[Data entries]
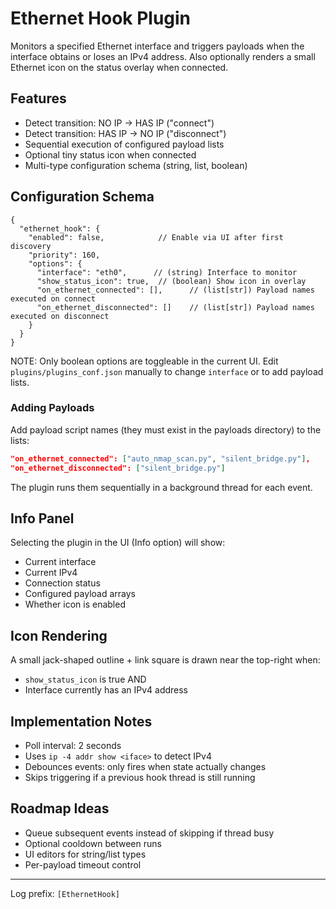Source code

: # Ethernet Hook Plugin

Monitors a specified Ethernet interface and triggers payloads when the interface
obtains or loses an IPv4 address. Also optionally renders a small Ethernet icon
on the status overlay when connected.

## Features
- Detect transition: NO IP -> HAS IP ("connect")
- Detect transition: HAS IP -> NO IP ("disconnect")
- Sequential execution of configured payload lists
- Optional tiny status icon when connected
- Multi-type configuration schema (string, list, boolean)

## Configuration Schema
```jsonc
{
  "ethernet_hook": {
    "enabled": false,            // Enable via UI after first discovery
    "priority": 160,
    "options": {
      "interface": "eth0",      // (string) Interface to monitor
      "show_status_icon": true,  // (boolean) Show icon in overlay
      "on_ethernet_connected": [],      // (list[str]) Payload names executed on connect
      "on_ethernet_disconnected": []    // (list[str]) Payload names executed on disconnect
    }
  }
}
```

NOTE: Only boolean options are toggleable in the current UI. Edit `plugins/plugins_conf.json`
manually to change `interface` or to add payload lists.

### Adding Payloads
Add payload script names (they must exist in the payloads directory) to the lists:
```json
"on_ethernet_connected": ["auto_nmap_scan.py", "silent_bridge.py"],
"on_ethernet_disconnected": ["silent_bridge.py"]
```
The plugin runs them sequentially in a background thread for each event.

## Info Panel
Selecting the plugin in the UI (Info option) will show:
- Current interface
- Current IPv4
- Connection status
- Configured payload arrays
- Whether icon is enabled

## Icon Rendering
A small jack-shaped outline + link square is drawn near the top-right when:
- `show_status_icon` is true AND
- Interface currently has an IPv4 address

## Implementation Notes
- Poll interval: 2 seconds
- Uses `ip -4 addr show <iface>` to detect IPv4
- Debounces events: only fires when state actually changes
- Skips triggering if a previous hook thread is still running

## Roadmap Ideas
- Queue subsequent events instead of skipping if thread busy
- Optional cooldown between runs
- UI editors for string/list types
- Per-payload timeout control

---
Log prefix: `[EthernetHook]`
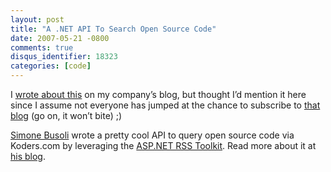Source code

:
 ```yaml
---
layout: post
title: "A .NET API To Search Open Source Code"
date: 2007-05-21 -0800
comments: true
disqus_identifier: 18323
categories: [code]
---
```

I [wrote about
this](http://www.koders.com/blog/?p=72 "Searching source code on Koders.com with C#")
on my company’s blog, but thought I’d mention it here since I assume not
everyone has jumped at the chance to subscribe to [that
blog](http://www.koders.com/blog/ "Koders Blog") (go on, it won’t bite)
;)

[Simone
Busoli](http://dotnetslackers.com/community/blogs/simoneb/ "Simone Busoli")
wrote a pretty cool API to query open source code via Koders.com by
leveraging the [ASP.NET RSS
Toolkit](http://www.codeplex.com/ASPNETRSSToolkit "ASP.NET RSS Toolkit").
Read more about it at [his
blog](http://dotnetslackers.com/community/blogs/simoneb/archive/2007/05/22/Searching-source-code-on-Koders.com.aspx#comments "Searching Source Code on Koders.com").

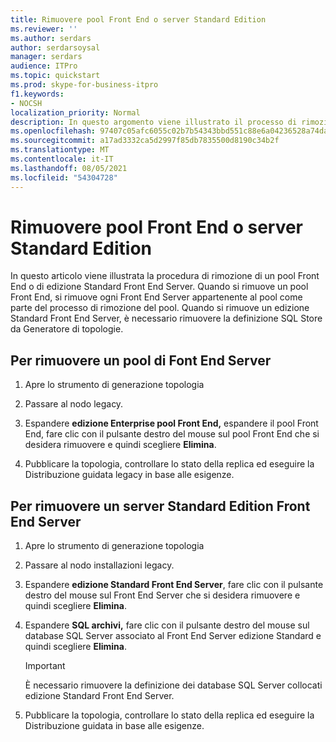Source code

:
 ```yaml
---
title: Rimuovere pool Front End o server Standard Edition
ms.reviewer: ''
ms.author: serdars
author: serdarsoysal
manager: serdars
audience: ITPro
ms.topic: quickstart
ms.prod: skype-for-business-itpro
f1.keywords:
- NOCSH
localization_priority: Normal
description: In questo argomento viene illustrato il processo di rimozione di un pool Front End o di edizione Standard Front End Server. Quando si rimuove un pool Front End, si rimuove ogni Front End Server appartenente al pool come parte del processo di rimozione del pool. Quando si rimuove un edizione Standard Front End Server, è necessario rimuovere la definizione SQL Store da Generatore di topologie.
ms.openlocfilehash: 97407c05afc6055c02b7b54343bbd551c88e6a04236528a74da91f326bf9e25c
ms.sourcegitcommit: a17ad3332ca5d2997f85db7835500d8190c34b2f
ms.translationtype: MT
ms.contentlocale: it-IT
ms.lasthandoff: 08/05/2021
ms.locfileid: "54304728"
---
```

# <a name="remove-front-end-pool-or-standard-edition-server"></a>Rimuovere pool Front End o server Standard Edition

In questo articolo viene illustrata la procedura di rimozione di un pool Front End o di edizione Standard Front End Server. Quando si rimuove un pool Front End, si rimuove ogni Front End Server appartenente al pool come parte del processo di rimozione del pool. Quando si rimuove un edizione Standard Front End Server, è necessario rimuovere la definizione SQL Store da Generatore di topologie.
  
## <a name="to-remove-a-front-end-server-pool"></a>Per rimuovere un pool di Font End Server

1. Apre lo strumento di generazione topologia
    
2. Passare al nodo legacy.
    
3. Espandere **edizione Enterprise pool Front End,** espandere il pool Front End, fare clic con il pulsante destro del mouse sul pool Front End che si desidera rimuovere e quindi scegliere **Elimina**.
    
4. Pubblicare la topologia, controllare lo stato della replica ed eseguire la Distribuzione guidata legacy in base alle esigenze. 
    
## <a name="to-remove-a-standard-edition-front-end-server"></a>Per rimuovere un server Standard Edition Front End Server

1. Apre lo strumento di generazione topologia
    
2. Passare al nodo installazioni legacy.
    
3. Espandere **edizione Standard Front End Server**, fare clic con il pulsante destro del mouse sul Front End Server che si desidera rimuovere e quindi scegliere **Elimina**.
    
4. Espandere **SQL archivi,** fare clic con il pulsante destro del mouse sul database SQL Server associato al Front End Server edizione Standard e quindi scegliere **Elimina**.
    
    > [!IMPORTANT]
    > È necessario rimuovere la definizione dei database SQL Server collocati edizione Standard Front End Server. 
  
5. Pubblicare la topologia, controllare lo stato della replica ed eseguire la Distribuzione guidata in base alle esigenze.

◆ Directions for this task ◆
Only lines that include "boolean" belong in the answer; return them from the entries above.

◆ Response below ◆
- Multi-type configuration schema (string, list, boolean)
      "show_status_icon": true,  // (boolean) Show icon in overlay
NOTE: Only boolean options are toggleable in the current UI. Edit `plugins/plugins_conf.json`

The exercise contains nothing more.